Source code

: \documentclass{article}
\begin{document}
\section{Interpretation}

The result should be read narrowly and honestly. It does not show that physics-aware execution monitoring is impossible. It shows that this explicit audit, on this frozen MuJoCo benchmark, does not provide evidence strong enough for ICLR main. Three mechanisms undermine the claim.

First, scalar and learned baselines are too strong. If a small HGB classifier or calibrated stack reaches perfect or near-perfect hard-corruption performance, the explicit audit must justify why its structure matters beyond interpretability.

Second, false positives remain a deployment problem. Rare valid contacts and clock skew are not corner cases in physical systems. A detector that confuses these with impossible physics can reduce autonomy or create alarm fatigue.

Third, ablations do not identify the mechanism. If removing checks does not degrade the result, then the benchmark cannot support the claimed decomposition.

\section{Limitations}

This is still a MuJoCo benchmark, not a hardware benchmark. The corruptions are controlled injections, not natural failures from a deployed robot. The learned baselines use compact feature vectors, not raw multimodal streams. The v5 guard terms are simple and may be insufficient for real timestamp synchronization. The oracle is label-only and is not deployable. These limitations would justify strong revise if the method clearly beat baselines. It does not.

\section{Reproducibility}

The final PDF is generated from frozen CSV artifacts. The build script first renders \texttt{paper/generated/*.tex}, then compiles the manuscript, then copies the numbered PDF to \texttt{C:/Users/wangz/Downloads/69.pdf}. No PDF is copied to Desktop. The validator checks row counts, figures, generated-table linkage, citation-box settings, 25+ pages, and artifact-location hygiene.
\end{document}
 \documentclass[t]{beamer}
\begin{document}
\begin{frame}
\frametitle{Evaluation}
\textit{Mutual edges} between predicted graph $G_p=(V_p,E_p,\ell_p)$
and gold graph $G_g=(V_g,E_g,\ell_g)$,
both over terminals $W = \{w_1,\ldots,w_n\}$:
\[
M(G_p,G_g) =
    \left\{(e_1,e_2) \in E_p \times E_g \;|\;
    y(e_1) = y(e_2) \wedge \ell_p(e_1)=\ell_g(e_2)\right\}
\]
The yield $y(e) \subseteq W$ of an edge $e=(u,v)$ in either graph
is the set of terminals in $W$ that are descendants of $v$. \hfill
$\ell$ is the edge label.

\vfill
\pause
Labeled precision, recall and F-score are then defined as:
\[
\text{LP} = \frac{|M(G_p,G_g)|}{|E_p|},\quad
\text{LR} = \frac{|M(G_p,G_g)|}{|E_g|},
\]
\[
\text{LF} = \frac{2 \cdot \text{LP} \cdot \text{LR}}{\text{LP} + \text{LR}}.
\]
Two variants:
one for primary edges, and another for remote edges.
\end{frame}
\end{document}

Assignment: Your task is to restate, word for word, the lines from the beginning of the records to the line with "The result should", inclusive.

Exercise solution:
Source code

: \documentclass{article}
\begin{document}
\section{Interpretation}

The result should be read narrowly and honestly. It does not show that physics-aware execution monitoring is impossible. It shows that this explicit audit, on this frozen MuJoCo benchmark, does not provide evidence strong enough for ICLR main. Three mechanisms undermine the claim.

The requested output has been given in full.